Republican views on honor and committment are as corrupt and phony as all their other views. Dems have given them everything, and Pukes will still feel themselves the shortchanged, cheated victim. They will howl and scream when they are thwarted in the slightest, just like their ugly crybaby 'nuclear' tantrum now, only next time it will be because in their own dishonest, distorted minds, Dems promised them they could do anything they wanted, and now Dems are reneging. They'll sneer with all the self-righteous sanctimony of Orin Hatch blocking moderate Clinton judges from getting any kind of hearing. Or the self-righteous sanctimony of Orin Hatch equally infuriated that even one of his nutcase judges is blocked.

Dems who think that this was an even deal, let alone one favorable to us, simply don't understand the biggest aspect of any deal: Republicans themselves.
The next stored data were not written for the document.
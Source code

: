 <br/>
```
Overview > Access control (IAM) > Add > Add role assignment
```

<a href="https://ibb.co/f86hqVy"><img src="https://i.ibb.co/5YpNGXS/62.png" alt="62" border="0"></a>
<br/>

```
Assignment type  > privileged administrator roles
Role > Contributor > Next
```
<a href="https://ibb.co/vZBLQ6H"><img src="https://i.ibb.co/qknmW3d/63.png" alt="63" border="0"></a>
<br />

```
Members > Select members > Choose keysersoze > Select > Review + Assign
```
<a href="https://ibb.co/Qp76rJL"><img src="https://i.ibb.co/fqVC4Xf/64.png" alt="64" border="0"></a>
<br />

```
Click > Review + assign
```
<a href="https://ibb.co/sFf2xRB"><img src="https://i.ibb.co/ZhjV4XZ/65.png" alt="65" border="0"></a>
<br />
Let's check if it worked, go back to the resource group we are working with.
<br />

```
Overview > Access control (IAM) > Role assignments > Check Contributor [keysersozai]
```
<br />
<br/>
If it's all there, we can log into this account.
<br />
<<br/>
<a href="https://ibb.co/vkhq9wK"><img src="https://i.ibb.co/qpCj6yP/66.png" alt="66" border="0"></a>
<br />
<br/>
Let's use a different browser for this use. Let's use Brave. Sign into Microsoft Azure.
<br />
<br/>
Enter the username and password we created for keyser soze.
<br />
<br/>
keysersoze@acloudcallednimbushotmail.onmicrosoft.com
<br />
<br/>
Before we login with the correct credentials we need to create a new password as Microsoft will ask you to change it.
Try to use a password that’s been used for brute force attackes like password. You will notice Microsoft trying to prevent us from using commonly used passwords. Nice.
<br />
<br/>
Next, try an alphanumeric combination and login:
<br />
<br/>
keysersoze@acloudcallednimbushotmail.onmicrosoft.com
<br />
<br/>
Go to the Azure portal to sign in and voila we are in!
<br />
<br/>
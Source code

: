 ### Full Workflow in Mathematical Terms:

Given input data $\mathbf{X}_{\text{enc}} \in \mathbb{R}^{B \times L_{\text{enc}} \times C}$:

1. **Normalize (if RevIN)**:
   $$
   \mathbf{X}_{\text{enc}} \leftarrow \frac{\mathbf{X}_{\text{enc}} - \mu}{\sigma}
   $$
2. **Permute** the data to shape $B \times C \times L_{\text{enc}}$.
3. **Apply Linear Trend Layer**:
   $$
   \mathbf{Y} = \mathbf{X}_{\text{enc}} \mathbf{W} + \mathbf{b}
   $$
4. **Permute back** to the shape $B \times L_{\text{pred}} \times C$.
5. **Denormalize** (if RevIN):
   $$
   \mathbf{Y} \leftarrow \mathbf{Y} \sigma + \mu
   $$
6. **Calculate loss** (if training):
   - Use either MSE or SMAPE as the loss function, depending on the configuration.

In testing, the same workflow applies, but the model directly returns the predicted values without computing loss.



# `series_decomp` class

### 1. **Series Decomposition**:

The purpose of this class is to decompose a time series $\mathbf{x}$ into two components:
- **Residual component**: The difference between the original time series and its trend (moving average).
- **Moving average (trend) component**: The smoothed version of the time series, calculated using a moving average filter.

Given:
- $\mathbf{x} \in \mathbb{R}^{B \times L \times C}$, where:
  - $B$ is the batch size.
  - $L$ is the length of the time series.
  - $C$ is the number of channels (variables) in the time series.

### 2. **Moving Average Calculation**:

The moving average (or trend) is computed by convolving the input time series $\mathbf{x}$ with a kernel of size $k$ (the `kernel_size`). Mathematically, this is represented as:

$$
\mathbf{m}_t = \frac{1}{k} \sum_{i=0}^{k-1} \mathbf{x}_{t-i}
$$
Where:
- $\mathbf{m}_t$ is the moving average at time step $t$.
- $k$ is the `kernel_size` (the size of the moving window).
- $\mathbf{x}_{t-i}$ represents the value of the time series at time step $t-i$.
Their self-delusions, their sanctimony, their rancor, and their completely dishonest, unethical view of themselves and the world around them makes any deal a farce, and we can see that here already without waiting for it to be tested. Republicans for one second throughout all of this never thought anybody had any right to question anything they decide to do. That hasn't changed and it won't.


Worse than that, this was a chance for the Dems to grow a spine. In confronting Republicans and the media on this, they would have learned to stand up for themselves in the process of standing up for themselves. They would have respected themselves and gained respect in the doing.

This was the showdown, and the Democrats decided to let Republicans continue their corruption. The best we can hope for is that America will grow even more tired of right-wing lies by the next time, and that we can sell it as the Republican ugliness that it clearly is. We should have sold it this time. It wouldn't have been easy - either way it has to be sold against the Republican-coddling corporate media - but in my opinion this was the time to make the stand.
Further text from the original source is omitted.